The Before vs After Moment

This is the demo moment that makes judges stop scrolling.

With Memory OFF, the bot says:

"Hello! What would you like to practice today?"

With Memory ON — after recalling from Hindsight:

"Hey Arun — you've hit recursion issues twice this week.
Want to try an easier problem first to build confidence?"

Same LLM. Same prompt. The ONLY difference is the recall() call
pulling real history from Hindsight before the response is generated.

We added a toggle switch in the navbar so you can flip between
the two modes live during a demo. It's the clearest possible way
to show what persistent memory actually does.

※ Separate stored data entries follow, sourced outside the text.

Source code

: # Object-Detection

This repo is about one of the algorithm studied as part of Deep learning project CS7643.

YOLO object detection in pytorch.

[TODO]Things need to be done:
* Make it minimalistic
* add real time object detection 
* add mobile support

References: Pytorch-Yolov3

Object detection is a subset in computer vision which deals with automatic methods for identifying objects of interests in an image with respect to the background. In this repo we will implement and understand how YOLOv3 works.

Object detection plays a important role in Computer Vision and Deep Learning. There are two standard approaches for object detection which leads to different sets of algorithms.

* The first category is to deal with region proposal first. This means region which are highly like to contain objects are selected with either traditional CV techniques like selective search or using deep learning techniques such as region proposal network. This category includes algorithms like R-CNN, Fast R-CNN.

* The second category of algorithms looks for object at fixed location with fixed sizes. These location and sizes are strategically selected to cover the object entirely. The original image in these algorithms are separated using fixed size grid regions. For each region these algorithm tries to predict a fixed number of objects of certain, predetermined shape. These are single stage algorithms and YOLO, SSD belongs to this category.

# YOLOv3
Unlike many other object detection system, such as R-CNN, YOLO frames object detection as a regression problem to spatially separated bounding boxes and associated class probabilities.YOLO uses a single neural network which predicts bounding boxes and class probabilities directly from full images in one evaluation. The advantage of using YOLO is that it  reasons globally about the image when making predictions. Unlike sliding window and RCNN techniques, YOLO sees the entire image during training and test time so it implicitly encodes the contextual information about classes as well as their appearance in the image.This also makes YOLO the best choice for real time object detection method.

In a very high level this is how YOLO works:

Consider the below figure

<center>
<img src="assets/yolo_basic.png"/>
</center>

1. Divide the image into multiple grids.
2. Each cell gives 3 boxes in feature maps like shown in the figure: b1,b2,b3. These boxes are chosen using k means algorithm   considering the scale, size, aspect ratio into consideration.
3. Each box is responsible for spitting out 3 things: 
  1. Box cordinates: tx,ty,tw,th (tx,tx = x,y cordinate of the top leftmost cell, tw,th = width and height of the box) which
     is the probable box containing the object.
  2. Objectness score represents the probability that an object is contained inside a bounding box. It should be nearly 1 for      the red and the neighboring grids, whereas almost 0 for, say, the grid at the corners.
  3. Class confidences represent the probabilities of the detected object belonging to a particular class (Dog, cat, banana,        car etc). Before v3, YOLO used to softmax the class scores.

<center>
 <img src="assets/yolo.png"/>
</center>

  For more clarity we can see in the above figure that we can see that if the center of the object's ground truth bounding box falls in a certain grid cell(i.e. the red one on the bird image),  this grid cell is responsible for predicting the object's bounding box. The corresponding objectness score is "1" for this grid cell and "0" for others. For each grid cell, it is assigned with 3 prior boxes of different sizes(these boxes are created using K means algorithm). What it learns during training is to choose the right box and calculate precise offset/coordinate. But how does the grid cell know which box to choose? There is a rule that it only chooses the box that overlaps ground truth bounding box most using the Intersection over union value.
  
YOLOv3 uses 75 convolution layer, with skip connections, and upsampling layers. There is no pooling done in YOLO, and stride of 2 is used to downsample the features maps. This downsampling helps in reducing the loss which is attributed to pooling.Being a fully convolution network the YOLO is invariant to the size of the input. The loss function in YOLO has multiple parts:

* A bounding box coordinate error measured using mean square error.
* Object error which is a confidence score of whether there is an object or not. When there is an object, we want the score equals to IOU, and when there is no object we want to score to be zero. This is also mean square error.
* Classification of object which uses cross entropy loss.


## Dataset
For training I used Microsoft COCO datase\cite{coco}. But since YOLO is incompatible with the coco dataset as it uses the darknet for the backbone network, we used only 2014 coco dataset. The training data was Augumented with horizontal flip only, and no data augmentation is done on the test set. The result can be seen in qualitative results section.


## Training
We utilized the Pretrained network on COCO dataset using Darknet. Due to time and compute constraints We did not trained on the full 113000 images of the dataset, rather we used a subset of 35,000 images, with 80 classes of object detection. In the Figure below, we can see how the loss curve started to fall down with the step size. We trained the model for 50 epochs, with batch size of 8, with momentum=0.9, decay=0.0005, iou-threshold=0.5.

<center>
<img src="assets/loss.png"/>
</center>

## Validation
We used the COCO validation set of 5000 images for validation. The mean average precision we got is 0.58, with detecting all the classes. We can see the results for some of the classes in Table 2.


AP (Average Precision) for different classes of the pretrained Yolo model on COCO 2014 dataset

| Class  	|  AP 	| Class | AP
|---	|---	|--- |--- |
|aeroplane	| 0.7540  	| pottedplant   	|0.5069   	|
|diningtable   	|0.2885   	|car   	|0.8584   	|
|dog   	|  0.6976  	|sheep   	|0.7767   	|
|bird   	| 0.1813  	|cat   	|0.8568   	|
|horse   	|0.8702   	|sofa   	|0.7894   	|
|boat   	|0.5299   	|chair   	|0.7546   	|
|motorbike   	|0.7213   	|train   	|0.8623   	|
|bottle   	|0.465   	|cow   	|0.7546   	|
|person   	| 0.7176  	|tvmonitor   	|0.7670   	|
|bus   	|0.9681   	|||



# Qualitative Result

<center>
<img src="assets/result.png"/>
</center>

What We Stored in Hindsight

We retained four types of memories:

1. Problem attempts — every try, pass or fail, with error type

2. Mistake patterns — recurring issues like off-by-one, null pointer,
missing base case

3. Solved problems — language used, attempts taken, concepts covered

4. Session summaries — daily snapshots of weak and strong areas

We started by only storing solved problems. That gave us almost nothing
useful for personalization. The breakthrough came when we added mistake
patterns — suddenly the agent could say things like "you've had this
exact error 3 times" instead of giving generic advice.

What Surprised Us

We expected Hindsight to be useful for recommendations. We didn't
expect it to make the AI sound genuinely caring.

When the agent says "I noticed you haven't practiced dynamic programming
in 5 days" — it's not hallucinating. It literally recalled that from a
session summary we retained 5 days ago. That grounding makes the
responses feel trustworthy in a way RAG alone never did.

The agent memory features in Vectorize
make this pattern surprisingly easy to implement. retain() and recall()
are the whole API surface. The hard part is deciding what to store.

Lessons Learned

Retain more than you think you need. We started minimal. Adding
mistake patterns and session summaries unlocked 80% of the useful
behaviors.

The recall query is everything. Vague queries return vague memories.
"off-by-one errors in Python arrays this week" returns exactly what
you need. "user mistakes" returns noise.

Show the memory working visibly. We added a Memory Log page that
shows every retain() call ever made. Users trusted the app more when
they could see what it knew about them.

The before/after toggle is your best demo. Nothing explains
persistent memory faster than showing the agent with it OFF vs ON
side by side. Build this into your demo flow.

Don't over-engineer the LLM prompt. The recalled memories do the
heavy lifting. A simple system prompt + recalled context outperformed
our elaborate prompt engineering attempts.

Try It

If you're building any kind of practice or coaching agent, the
retain/recall pattern here is reusable for any domain. The code
is all on GitHub.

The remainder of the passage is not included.